Cette activité fonctionne de manière très active par le biais des réseaux sociaux, dans la mesure où la crise sanitaire provoquée par la Covid 19 empêche, pour le moment, un engagement plus direct auprès des travailleuses.
« Aujourd’hui encore, nous nous demandons comment nous sommes parvenues jusque-là et la seule explication que nous ayons trouvée s’inscrit dans le féminisme, parce que ce dont nous parlons, c’est de la féminisation de la pauvreté dans le monde rural » déclare Ana.
« La plupart des personnes qui nous appellent sont marocaines », précise Najat, dont le rôle est fondamental car elle agit non seulement comme traductrice mais aussi comme médiatrice interculturelle. Sa motivation ne date pas d’hier. Elle raconte qu’elle est arrivée de Casablanca avec son mari et qu’ils se sont installés à Huelva où elle a travaillé dans les champs pour la première fois. « Je ne savais pas comment ça se passait. Peu à peu, j’ai commencé à constater des injustices et je ne pouvais pas rester muette. À tel point que les chefs se moquaient de moi et me ridiculisaient en disant que j’étais la porte-parole des femmes mais que cela ne servait à rien. Néanmoins, je n’y prêtais pas attention et j’ai toujours été là pour apporter mon soutien. Je faisais du syndicalisme sans même savoir en quoi ça consistait » poursuit-elle, rappelant avec fierté les origines d’une lutte qui, de plus en plus, prend forme et gagne en force.
Les campagnes de sensibilisation et les dénonciations publiques à travers les réseaux sociaux et les médias sont un autre aspect important qui caractérise ce collectif.
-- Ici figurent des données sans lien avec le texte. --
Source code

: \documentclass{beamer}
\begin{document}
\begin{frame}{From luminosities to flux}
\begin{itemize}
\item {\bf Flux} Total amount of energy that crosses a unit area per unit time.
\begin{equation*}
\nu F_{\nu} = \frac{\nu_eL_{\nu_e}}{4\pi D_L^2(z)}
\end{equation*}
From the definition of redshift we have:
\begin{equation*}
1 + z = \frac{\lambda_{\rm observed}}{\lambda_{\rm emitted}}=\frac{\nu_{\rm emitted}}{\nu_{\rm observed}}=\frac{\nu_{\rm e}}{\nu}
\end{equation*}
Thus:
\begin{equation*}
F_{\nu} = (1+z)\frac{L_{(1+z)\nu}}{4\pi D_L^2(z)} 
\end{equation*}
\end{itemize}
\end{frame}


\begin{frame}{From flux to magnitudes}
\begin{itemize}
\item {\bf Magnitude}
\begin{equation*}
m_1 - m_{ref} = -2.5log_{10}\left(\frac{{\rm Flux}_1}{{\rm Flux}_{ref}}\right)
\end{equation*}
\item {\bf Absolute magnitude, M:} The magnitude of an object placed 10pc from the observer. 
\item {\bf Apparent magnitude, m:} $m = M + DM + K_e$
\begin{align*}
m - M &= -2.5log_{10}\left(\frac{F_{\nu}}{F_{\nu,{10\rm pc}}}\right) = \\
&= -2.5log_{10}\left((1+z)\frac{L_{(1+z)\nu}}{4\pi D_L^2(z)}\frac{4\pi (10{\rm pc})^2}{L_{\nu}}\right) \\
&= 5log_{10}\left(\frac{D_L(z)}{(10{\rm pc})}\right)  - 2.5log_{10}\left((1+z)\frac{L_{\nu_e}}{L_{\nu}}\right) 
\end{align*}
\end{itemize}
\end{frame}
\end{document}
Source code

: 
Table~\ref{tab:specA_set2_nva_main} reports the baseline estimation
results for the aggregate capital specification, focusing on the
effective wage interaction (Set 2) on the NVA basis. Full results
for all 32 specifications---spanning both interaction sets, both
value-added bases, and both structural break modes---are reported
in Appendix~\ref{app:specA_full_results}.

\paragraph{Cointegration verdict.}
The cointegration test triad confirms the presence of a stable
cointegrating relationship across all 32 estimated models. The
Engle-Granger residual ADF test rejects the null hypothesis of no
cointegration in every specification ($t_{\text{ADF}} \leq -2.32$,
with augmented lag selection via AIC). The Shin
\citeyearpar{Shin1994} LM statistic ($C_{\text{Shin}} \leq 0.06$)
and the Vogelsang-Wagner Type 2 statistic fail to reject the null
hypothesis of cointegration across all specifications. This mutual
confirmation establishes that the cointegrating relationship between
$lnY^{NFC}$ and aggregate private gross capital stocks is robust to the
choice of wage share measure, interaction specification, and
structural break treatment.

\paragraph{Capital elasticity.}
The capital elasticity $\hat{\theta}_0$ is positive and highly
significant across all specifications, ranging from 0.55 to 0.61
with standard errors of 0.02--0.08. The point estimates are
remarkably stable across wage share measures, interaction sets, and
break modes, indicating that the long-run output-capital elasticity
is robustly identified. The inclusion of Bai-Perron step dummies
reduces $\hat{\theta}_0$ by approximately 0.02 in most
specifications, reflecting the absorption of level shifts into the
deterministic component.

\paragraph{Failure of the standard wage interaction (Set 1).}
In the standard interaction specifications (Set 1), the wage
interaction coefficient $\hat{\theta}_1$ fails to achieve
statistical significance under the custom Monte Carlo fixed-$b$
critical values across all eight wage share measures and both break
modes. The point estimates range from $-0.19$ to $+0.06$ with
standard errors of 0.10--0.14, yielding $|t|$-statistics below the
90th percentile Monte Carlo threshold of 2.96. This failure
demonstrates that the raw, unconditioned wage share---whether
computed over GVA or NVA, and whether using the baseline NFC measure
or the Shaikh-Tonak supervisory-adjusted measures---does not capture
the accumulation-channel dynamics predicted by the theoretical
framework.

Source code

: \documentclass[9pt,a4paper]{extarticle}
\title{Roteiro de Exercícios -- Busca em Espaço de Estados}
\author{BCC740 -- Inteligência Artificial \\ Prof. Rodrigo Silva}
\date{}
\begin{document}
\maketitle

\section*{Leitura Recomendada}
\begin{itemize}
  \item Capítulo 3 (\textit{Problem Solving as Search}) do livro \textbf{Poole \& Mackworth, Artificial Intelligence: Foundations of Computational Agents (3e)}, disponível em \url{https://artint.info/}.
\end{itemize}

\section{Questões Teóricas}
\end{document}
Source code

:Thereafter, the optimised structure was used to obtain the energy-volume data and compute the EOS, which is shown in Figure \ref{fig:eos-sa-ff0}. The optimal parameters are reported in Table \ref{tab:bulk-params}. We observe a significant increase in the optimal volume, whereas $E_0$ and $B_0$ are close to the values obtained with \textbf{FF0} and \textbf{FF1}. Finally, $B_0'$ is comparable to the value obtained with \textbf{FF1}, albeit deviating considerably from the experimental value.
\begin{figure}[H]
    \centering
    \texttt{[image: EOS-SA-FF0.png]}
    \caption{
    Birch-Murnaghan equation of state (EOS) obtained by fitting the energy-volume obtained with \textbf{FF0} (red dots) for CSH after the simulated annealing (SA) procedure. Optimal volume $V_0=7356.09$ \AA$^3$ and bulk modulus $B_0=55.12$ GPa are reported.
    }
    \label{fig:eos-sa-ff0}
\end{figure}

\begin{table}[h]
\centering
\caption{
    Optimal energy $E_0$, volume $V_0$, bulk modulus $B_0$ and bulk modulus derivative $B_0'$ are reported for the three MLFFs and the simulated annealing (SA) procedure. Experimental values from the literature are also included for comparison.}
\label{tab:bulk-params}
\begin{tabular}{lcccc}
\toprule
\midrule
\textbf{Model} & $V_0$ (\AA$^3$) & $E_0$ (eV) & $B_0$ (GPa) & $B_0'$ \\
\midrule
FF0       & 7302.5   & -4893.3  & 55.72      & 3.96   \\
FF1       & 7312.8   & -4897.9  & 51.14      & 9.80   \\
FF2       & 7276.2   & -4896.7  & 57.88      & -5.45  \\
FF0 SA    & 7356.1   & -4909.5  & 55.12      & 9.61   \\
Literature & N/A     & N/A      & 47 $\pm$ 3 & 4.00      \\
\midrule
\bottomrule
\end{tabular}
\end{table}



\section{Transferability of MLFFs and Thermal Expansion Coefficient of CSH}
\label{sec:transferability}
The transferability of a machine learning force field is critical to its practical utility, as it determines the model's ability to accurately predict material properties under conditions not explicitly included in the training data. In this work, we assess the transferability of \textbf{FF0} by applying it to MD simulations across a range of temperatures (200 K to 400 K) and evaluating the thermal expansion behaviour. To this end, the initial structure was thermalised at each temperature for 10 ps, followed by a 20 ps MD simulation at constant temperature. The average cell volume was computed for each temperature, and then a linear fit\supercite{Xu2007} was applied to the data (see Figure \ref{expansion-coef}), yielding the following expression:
« Nous avons braqué les projecteurs sur ces abus. Maintenant les patrons n’agissent plus dans l’impunité comme avant. Souvent, un seul coup de fil à l’entreprise suffit et grâce à cela ou à une dénonciation publique, nous avons beaucoup obtenu, par exemple, le paiement rétroactif des congés-maladie d’une collègue » raconte fièrement Ana Pinto. En même temps, tout comme Najat, elle est consciente que l’activisme a un coût : celui de se voir interdire l’accès au travail des exploitations agricoles, l'un des principaux moyens de subsistance dans la région.
S'il est vrai que l’impact social de leurs actions est reconnu, nos deux amies regrettent que la réaction des institutions ne soit pas à la hauteur de leurs attentes. Elles pointent que, jusqu’à présent, l’Inspection du travail et de la sécurité a été inactive à Huelva, mais nourrissent certains espoirs concernant l’engagement pris par la ministre du Travail, Yolanda Díaz, de renforcer une inspection du travail contrôlant la récolte des fruits rouges à Huelva.
Quoiqu’il en soit, elles ne se paient pas de promesses mais se fondent sur des actes concrets en faveur de la défense du Droit du travail et des Droits humains. « Aujourd’hui encore, nous nous demandons comment nous sommes parvenues jusque-là et la seule explication que nous ayons trouvée s’inscrit dans le féminisme, parce que ce dont nous parlons, c’est de la féminisation de la pauvreté dans le monde rural » déclare Ana, tout en ajoutant que leur combat s’appuie aussi sur l’écologisme et la lutte antiraciste. Avec son amie Najat, Ana se félicite : « en fin de compte, cette bataille vient de là : pour me punir, on m’a envoyée dans un groupe de compagnes de travail marocaines et il s’avère que cela a été la meilleure période de mes seize années de labeur dans les champs ».